** Opening EXTRACTED DATA block **

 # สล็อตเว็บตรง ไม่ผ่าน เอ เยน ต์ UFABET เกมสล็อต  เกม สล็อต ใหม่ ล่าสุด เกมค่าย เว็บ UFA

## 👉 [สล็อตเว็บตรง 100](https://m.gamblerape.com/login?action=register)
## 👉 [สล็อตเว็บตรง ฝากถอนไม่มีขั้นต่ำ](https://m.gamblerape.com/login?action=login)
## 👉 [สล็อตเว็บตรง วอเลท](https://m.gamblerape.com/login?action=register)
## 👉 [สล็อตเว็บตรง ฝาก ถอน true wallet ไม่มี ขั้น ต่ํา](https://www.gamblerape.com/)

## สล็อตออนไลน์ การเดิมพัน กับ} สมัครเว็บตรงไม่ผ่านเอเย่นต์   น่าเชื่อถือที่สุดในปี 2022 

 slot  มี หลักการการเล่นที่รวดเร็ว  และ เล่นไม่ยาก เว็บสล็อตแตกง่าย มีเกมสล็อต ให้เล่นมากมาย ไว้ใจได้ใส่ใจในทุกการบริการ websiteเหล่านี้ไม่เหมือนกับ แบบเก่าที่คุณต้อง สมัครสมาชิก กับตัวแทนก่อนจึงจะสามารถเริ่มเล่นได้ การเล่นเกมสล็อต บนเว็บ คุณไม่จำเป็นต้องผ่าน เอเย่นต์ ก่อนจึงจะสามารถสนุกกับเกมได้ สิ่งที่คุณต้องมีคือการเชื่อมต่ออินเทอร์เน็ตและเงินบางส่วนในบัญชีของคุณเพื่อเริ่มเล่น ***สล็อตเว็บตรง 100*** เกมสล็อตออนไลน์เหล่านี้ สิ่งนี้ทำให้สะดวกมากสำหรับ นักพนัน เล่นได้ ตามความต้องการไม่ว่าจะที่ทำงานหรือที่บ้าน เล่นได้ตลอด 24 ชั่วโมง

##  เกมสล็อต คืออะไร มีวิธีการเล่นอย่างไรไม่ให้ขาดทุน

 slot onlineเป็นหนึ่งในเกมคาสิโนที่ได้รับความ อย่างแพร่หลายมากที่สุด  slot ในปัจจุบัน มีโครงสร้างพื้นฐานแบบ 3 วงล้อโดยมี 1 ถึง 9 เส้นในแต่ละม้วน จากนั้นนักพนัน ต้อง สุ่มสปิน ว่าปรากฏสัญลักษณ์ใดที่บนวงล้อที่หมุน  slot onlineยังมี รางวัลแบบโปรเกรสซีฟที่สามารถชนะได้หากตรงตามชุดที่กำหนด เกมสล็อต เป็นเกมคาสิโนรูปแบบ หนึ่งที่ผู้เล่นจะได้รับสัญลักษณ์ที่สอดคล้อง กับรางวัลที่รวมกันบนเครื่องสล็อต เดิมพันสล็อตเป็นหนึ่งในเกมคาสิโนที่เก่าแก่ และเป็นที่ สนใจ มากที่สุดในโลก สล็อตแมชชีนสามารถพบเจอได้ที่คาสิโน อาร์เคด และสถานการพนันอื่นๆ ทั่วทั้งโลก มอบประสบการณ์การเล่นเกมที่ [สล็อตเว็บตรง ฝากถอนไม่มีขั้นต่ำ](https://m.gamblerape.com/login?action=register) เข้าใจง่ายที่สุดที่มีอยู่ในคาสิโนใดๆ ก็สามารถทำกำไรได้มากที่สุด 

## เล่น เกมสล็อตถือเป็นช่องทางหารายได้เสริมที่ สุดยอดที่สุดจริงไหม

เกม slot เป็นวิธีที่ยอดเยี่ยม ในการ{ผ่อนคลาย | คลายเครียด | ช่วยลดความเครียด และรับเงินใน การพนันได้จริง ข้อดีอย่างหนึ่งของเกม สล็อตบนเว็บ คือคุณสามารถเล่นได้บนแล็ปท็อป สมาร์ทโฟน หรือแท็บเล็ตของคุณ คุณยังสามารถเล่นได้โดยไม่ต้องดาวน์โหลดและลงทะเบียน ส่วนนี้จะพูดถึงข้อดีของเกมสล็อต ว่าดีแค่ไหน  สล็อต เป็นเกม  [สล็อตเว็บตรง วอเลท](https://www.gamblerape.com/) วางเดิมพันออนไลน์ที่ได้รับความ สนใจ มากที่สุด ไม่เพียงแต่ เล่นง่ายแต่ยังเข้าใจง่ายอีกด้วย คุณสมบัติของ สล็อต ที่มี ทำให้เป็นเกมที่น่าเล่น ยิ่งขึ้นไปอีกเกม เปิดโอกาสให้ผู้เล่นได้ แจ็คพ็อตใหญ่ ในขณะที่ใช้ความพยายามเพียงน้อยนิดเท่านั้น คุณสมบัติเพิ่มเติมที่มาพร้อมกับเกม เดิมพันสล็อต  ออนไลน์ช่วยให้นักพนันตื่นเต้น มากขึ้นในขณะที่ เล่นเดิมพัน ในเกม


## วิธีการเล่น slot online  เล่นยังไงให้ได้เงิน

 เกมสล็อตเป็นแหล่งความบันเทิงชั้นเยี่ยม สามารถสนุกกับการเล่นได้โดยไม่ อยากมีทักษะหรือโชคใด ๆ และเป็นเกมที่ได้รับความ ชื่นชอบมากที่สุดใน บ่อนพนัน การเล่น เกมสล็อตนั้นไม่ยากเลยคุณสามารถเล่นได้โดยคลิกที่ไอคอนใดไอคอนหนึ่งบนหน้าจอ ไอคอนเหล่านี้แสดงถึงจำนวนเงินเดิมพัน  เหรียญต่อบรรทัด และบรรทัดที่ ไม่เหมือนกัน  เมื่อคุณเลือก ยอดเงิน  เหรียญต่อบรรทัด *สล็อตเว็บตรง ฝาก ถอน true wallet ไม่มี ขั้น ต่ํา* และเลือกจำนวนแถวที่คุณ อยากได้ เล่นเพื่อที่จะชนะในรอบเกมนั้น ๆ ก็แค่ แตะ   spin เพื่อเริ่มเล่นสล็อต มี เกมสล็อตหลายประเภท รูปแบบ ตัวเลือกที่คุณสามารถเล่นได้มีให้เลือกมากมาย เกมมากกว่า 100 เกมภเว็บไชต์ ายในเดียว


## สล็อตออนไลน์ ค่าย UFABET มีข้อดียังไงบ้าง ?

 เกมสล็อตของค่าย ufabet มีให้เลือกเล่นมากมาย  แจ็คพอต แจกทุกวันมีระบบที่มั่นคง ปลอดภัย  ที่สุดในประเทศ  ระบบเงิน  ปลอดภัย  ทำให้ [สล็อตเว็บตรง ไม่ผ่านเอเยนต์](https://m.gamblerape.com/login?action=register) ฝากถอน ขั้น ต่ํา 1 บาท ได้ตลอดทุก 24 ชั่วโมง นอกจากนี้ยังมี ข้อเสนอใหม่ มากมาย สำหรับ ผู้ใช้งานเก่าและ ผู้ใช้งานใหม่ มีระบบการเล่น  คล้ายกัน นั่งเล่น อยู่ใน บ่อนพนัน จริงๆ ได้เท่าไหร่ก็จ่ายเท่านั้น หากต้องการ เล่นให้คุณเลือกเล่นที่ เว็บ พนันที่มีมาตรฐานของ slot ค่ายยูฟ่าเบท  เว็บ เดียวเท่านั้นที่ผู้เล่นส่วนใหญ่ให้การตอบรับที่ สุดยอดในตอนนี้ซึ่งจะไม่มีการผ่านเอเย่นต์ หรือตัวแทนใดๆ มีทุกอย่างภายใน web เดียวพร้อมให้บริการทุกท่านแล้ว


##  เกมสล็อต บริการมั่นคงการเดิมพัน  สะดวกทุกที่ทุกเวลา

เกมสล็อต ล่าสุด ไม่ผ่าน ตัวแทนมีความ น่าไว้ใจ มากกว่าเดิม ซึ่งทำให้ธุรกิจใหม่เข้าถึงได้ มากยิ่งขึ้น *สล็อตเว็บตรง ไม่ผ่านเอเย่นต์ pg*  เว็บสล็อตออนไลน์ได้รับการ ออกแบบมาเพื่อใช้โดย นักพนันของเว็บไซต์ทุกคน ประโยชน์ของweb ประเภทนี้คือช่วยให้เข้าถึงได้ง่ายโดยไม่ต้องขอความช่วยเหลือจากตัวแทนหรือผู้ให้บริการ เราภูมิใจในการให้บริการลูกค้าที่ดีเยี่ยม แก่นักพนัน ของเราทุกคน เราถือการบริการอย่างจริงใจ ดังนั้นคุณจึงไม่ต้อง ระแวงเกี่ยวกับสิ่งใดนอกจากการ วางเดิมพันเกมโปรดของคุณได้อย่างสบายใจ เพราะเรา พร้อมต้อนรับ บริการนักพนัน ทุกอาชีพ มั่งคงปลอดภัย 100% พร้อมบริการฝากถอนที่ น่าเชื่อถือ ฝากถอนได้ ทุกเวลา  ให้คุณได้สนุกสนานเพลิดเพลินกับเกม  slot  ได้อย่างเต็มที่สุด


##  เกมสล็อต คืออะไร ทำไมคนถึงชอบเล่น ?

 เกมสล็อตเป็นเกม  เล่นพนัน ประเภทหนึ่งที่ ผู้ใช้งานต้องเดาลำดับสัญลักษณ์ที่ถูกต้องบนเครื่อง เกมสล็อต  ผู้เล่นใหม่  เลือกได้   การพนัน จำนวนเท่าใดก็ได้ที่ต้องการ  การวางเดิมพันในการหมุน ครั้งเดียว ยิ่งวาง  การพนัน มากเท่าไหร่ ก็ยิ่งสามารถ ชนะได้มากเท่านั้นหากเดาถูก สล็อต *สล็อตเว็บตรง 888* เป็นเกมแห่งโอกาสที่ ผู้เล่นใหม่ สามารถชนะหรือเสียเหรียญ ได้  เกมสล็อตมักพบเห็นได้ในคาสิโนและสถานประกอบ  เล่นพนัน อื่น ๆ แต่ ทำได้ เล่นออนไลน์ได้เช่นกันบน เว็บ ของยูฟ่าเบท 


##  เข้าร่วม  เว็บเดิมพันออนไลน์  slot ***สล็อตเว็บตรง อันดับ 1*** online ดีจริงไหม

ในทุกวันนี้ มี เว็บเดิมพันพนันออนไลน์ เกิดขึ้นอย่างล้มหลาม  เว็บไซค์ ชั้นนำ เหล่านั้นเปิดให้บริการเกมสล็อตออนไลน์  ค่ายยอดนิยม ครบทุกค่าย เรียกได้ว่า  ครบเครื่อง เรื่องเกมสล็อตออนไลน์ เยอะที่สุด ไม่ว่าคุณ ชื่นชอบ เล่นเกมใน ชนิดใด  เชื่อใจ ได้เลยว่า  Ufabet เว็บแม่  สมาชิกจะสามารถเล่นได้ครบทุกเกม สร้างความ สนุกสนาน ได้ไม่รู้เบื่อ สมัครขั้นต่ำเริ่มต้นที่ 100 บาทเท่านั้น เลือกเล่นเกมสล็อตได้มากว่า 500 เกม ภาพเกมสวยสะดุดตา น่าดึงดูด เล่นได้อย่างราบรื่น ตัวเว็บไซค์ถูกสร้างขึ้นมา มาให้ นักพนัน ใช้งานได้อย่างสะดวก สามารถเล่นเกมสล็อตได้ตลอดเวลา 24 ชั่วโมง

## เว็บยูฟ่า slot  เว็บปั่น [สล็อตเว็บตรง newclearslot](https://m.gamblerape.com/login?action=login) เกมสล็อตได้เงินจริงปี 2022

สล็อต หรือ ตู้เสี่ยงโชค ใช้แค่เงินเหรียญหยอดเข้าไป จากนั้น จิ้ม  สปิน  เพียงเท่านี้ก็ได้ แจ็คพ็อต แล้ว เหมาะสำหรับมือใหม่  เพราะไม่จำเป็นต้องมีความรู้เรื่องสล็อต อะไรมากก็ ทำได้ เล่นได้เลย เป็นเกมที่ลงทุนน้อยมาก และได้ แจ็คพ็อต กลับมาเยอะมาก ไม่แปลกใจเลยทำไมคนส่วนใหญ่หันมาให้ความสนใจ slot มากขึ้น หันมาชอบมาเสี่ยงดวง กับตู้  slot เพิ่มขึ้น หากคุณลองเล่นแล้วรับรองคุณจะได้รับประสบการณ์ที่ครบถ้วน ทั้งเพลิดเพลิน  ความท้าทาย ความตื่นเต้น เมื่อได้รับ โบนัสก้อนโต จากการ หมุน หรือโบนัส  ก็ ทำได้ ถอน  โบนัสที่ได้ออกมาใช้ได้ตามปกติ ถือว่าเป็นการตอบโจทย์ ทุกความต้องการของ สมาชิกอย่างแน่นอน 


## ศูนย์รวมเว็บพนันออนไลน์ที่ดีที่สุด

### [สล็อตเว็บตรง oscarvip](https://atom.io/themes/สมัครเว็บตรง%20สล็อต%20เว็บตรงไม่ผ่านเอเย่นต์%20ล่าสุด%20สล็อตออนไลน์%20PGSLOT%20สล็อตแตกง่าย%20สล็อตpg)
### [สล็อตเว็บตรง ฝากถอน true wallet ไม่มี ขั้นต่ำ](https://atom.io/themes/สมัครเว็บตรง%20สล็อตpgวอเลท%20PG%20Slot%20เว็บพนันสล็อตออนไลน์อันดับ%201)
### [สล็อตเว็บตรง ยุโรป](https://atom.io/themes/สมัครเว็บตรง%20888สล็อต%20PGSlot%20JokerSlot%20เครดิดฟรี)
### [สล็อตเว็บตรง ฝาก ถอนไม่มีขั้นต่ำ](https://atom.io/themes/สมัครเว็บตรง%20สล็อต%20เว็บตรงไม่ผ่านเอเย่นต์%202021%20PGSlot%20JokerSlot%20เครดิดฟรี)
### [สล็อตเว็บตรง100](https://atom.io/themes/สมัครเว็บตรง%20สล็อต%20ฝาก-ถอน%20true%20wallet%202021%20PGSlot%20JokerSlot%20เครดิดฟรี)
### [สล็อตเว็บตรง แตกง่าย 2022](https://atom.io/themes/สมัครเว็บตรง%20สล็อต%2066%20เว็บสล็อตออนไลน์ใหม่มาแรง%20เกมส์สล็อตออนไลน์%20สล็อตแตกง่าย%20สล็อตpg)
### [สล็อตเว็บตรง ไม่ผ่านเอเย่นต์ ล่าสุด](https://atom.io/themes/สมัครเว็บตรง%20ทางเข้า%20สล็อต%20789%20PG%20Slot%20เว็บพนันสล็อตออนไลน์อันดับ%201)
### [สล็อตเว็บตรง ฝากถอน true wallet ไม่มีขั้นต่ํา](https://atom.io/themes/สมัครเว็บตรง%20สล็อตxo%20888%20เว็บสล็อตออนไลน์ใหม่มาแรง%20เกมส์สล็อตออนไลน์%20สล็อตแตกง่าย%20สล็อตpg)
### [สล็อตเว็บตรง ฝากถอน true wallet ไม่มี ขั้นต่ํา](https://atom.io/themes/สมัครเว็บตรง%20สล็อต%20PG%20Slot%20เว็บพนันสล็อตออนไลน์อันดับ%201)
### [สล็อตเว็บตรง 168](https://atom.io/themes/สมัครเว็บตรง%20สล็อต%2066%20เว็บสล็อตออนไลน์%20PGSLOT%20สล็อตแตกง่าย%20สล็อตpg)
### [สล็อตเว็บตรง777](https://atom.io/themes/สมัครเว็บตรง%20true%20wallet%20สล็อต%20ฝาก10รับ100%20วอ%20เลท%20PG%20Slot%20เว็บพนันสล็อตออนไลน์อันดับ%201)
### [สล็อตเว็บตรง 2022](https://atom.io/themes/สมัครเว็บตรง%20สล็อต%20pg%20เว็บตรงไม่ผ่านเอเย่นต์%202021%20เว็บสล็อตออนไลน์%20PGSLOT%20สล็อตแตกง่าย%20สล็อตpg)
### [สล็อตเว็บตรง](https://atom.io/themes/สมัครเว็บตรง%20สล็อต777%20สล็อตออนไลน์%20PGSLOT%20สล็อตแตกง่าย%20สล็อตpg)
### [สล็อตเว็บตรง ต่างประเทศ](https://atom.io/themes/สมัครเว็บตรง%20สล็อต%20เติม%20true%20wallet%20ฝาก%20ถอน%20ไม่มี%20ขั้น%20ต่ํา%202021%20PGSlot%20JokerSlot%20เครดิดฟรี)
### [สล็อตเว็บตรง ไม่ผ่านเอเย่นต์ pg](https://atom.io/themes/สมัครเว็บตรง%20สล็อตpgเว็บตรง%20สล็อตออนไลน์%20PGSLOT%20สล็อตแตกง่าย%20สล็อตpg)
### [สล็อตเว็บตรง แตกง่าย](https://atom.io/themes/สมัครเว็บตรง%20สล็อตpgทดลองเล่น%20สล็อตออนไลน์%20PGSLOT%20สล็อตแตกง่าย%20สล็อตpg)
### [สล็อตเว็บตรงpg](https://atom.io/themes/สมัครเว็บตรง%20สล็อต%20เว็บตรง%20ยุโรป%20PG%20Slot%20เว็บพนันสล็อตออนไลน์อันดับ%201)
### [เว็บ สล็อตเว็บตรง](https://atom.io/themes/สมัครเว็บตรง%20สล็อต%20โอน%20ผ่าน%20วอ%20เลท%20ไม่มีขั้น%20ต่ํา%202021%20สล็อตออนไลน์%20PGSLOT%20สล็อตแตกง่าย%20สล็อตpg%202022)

** Closing EXTRACTED DATA block **

Restate word for word the lines of the data above, starting at the line containing "เกม slot เป็นวิธีที่ยอดเยี่ยม" and ending at the line containing "## สล็อตออนไลน์ ค่าย", both included, and nothing more.

▶ [TASK RESPONSE]:
เกม slot เป็นวิธีที่ยอดเยี่ยม ในการ{ผ่อนคลาย | คลายเครียด | ช่วยลดความเครียด และรับเงินใน การพนันได้จริง ข้อดีอย่างหนึ่งของเกม สล็อตบนเว็บ คือคุณสามารถเล่นได้บนแล็ปท็อป สมาร์ทโฟน หรือแท็บเล็ตของคุณ คุณยังสามารถเล่นได้โดยไม่ต้องดาวน์โหลดและลงทะเบียน ส่วนนี้จะพูดถึงข้อดีของเกมสล็อต ว่าดีแค่ไหน  สล็อต เป็นเกม  [สล็อตเว็บตรง วอเลท](https://www.gamblerape.com/) วางเดิมพันออนไลน์ที่ได้รับความ สนใจ มากที่สุด ไม่เพียงแต่ เล่นง่ายแต่ยังเข้าใจง่ายอีกด้วย คุณสมบัติของ สล็อต ที่มี ทำให้เป็นเกมที่น่าเล่น ยิ่งขึ้นไปอีกเกม เปิดโอกาสให้ผู้เล่นได้ แจ็คพ็อตใหญ่ ในขณะที่ใช้ความพยายามเพียงน้อยนิดเท่านั้น คุณสมบัติเพิ่มเติมที่มาพร้อมกับเกม เดิมพันสล็อต  ออนไลน์ช่วยให้นักพนันตื่นเต้น มากขึ้นในขณะที่ เล่นเดิมพัน ในเกม


## วิธีการเล่น slot online  เล่นยังไงให้ได้เงิน

 เกมสล็อตเป็นแหล่งความบันเทิงชั้นเยี่ยม สามารถสนุกกับการเล่นได้โดยไม่ อยากมีทักษะหรือโชคใด ๆ และเป็นเกมที่ได้รับความ ชื่นชอบมากที่สุดใน บ่อนพนัน การเล่น เกมสล็อตนั้นไม่ยากเลยคุณสามารถเล่นได้โดยคลิกที่ไอคอนใดไอคอนหนึ่งบนหน้าจอ ไอคอนเหล่านี้แสดงถึงจำนวนเงินเดิมพัน  เหรียญต่อบรรทัด และบรรทัดที่ ไม่เหมือนกัน  เมื่อคุณเลือก ยอดเงิน  เหรียญต่อบรรทัด *สล็อตเว็บตรง ฝาก ถอน true wallet ไม่มี ขั้น ต่ํา* และเลือกจำนวนแถวที่คุณ อยากได้ เล่นเพื่อที่จะชนะในรอบเกมนั้น ๆ ก็แค่ แตะ   spin เพื่อเริ่มเล่นสล็อต มี เกมสล็อตหลายประเภท รูปแบบ ตัวเลือกที่คุณสามารถเล่นได้มีให้เลือกมากมาย เกมมากกว่า 100 เกมภเว็บไชต์ ายในเดียว


## สล็อตออนไลน์ ค่าย UFABET มีข้อดียังไงบ้าง ?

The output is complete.